Wir schlagen nach im Wörterbuch und finden folgende Definition: Geduld, das sei „ruhiges und beherrschtes Ertragen von etwas, was unangenehm ist oder sehr lange dauert“. Ich gehöre der wachsenden Gruppe von Menschen in diesem Lande an, denen diese Eigenschaft gegenüber der Politik zunehmend abgeht. Und das nicht aus unangemessenem Hochmut oder ungezähmter Hektik, sondern weil sich in Deutschland einfach zu wenig bewegt.
Beispiel Bildungspolitik: Seit der ersten Pisa-Studie wissen wir, dass die Jugend des Landes dringend besser lesen, schreiben, rechnen können sollte. Ein Vierteljahrhundert später ist es mit dem Niveau dieser Grundbildung nicht etwa aufwärts gegangen – im Gegenteil, es hat sich weiter dramatisch verschlechtert, was uns Ausbildungsleiter genauso bestätigen wie die Ergebnisse des neuesten Bildungsmonitors.

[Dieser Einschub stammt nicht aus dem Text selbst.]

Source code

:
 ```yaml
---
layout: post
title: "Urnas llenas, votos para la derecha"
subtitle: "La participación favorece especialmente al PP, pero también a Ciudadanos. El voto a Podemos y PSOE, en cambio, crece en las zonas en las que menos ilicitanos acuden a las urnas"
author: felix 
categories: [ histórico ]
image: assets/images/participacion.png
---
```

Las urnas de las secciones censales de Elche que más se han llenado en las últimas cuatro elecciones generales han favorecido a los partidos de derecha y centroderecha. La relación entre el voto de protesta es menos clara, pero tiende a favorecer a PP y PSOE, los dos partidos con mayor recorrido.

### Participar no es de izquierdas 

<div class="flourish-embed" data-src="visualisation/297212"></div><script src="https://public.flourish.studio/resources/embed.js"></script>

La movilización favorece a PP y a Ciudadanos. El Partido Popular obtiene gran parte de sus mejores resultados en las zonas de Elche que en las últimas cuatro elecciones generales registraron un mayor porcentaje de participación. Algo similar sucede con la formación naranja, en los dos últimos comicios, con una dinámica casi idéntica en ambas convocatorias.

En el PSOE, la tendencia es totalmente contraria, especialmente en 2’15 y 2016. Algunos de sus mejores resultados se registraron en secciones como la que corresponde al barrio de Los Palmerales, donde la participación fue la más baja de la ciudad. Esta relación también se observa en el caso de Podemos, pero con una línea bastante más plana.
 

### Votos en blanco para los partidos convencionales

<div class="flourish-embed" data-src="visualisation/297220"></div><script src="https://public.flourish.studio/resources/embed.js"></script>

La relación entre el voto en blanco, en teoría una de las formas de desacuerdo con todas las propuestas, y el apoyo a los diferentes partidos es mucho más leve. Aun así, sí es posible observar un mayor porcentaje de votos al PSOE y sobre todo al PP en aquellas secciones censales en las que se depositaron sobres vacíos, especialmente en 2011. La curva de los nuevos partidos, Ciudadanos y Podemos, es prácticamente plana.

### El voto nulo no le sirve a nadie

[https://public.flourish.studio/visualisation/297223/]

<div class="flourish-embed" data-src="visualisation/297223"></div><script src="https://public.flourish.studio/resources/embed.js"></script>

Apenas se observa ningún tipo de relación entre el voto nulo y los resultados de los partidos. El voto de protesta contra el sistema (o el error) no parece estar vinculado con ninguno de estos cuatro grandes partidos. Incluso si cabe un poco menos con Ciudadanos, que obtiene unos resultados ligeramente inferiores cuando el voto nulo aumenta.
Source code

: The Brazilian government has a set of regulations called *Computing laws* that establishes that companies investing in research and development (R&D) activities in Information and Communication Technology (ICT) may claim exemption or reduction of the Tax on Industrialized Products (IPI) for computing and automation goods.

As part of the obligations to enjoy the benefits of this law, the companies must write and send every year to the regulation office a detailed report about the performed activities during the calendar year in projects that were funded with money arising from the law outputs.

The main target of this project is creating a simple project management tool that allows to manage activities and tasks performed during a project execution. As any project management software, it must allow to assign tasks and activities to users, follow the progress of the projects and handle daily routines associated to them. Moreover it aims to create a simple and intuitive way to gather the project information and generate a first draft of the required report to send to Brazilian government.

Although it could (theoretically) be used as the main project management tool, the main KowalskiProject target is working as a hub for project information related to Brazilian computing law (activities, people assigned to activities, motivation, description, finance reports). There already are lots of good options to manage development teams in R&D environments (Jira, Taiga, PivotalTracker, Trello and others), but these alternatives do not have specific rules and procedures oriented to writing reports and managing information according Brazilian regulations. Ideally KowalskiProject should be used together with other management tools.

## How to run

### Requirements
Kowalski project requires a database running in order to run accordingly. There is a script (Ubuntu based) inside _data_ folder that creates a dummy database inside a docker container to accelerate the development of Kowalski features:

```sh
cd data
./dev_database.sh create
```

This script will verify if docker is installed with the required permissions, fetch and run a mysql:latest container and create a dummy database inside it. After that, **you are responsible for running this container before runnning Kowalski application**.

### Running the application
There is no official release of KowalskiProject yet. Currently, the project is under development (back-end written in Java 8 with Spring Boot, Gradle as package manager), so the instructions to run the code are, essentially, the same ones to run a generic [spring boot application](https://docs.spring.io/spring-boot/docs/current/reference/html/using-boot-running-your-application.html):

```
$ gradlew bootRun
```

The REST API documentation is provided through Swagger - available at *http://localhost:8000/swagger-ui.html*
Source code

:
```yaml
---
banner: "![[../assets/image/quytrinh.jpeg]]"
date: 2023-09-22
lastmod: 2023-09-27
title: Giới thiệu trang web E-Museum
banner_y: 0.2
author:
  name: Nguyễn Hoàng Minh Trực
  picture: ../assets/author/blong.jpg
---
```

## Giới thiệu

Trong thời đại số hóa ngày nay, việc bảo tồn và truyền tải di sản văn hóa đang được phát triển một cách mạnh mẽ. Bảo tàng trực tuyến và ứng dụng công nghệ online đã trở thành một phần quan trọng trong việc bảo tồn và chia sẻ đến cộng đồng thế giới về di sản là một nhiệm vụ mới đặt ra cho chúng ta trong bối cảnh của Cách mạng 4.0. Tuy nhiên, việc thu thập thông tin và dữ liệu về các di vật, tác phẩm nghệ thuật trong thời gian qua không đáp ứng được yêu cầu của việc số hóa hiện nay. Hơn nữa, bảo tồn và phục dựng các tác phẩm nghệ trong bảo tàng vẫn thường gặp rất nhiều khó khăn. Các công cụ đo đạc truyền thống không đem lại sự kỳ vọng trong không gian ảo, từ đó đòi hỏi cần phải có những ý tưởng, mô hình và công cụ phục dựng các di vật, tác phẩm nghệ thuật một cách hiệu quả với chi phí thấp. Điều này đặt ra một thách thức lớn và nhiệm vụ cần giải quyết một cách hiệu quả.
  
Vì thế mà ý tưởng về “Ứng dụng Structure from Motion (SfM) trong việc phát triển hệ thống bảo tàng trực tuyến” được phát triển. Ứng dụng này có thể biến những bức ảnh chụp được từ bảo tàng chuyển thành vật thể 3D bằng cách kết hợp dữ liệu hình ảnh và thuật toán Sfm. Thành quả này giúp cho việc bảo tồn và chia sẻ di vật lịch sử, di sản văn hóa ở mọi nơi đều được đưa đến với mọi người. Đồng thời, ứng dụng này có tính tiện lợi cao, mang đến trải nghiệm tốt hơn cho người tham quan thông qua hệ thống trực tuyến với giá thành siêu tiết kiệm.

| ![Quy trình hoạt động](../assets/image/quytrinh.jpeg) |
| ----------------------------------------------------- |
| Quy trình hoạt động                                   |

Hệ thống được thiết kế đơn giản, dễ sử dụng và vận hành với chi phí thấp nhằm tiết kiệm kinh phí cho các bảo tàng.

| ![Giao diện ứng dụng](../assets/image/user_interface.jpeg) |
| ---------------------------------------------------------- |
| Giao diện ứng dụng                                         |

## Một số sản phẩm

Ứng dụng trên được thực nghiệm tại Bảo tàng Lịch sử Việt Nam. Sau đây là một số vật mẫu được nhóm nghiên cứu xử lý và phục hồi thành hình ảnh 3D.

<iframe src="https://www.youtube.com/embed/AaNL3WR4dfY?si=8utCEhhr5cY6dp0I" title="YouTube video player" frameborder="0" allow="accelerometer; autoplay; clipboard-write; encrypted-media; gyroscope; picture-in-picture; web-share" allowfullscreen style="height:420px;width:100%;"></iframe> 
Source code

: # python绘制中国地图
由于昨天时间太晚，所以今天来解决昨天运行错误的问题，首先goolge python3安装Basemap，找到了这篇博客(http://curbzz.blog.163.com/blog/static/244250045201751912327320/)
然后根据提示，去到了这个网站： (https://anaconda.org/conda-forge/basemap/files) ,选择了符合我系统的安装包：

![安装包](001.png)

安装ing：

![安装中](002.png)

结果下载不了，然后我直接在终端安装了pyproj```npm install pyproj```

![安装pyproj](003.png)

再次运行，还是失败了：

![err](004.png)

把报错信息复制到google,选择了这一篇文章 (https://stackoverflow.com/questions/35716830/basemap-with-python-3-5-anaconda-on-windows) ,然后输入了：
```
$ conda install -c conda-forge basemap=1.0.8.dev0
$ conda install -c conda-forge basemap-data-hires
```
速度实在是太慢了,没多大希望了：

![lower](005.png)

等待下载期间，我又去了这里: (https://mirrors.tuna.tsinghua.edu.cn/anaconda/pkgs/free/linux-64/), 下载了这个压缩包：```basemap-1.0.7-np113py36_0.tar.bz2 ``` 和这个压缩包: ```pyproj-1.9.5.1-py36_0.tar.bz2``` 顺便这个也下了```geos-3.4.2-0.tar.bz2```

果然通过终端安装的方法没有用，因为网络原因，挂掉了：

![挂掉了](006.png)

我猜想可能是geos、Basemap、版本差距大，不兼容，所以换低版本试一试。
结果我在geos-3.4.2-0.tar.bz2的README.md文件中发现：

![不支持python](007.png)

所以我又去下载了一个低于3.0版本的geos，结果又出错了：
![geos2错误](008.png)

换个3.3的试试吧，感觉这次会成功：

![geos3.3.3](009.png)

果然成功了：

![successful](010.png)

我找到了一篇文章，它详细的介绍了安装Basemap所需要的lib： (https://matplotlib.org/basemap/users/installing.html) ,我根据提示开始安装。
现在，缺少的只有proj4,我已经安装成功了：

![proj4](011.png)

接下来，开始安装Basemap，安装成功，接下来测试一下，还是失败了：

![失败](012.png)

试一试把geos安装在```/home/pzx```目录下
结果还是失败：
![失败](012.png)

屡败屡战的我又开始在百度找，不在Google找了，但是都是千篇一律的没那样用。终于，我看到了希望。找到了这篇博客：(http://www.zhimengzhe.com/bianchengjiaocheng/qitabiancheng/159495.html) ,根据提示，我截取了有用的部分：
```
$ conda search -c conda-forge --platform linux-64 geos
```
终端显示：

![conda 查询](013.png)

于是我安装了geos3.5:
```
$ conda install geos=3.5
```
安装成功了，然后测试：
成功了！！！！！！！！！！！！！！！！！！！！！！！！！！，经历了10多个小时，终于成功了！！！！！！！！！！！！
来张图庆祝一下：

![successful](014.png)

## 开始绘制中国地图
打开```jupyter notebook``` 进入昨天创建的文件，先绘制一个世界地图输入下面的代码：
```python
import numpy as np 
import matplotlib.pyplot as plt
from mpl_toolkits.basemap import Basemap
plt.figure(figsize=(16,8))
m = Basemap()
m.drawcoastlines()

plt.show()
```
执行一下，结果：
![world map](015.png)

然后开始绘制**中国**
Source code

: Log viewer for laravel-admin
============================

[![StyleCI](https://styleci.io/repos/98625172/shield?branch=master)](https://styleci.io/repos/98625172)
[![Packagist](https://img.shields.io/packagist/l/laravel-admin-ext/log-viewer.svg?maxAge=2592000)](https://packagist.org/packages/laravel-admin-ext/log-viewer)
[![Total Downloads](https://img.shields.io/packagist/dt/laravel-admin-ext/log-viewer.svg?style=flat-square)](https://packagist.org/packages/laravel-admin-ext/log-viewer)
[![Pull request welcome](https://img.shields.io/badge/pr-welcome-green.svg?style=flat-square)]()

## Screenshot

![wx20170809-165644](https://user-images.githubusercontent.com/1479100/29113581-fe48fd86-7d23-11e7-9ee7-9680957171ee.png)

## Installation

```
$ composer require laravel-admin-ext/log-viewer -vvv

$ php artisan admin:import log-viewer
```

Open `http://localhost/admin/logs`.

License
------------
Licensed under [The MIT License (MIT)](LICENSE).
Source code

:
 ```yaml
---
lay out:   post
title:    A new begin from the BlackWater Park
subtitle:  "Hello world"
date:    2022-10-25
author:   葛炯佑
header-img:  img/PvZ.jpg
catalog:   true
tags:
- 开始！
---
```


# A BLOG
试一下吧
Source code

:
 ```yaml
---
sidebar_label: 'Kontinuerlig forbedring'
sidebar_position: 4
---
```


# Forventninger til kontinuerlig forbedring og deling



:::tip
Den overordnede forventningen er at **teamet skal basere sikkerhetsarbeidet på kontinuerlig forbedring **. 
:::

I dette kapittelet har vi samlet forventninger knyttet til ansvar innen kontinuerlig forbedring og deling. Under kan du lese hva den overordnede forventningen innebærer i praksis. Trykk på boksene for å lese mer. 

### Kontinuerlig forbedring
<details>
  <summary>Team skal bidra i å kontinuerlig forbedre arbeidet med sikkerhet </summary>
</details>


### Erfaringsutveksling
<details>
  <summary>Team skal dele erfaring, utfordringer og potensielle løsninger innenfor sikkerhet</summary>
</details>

Den Bildungsabstieg auf illegale Zuwanderung oder mangelnde Integration zu reduzieren, wäre verfehlt. Es ist die Bildungspolitik, die fast überall versagt, zuvörderst in Bremen, wo man seit Jahrzehnten weder deutlich mehr Geld in die Hand nimmt noch Leistungsziele höher hängt und ansonsten das Fordern neben dem Fördern vergisst – Dauerabo Rote Schullaterne. Immerhin, Hamburg bleibt leuchtendes Vorbild dafür, wie man es über gut zwanzig Jahre unter wechselnden Senaten konsequent besser macht.
Beispiel Verkehrspolitik: Seit mehr als drei Jahrzehnten wird die A 20 geplant, eine norddeutsche Autobahnquerung von der Uckermark bis zum Jadebusen. Seit zwölf Jahren ist in Bad Segeberg Schluss, Hamburg bleibt als einzige europäische Millionenmetropole weiter ohne Autobahnring. Das liegt nicht nur an überzogenen Einspruchsrechten und klagefreudigen Umweltaktivisten, das liegt nun plötzlich auch am Bundesfinanzministerium: Im 500-Milliarden-Infrastrukturpaket sei dafür nicht genug übrig, für die A 26 quer durch den Hamburger Hafen auch nicht, heißt es lapidar. Der in allen Bundesverkehrswegeplänen seit Jahrzehnten vernachlässigte Norden soll weiter im Dauerstau stehen, mit ihm die norddeutsche Wirtschaft – ein Unding.
Beispiel Tariftreue: Seit vielen Jahren versagen Landestariftreuegesetze, führen nur zu verschleppten Vergabeprozessen, an deren Ende es dauerhaft in manches Klassenzimmer regnet, ganz zu schweigen von den Papierbergen, unter denen viele Mittelständler zusammenbrechen oder zumachen. Und die Zahl der tarifgebundenen Unternehmen steigt auch nicht. Das Ganze ist also ein massiver politischer Rohrkrepierer. Und dennoch will die Union es jetzt zulassen, dass die SPD dem ganzen Land diesen Unfug ins Bundesgesetzblatt schreibt – völlig inakzeptabel.
Viele Ungeduldige haben angesichts dieser und anderer politischer Versäumnisse längst aufgegeben und wählen extrem, könnten in ostdeutschen Bundesländern demnächst gar radikale Einparteienregierungen ermöglichen. Ich will das nicht tun. Aber meine Geduld, das „beherrschte Ertragen“ des fortgesetzten Scheiterns von Politik an der Realität, geht wirklich dem Ende entgegen.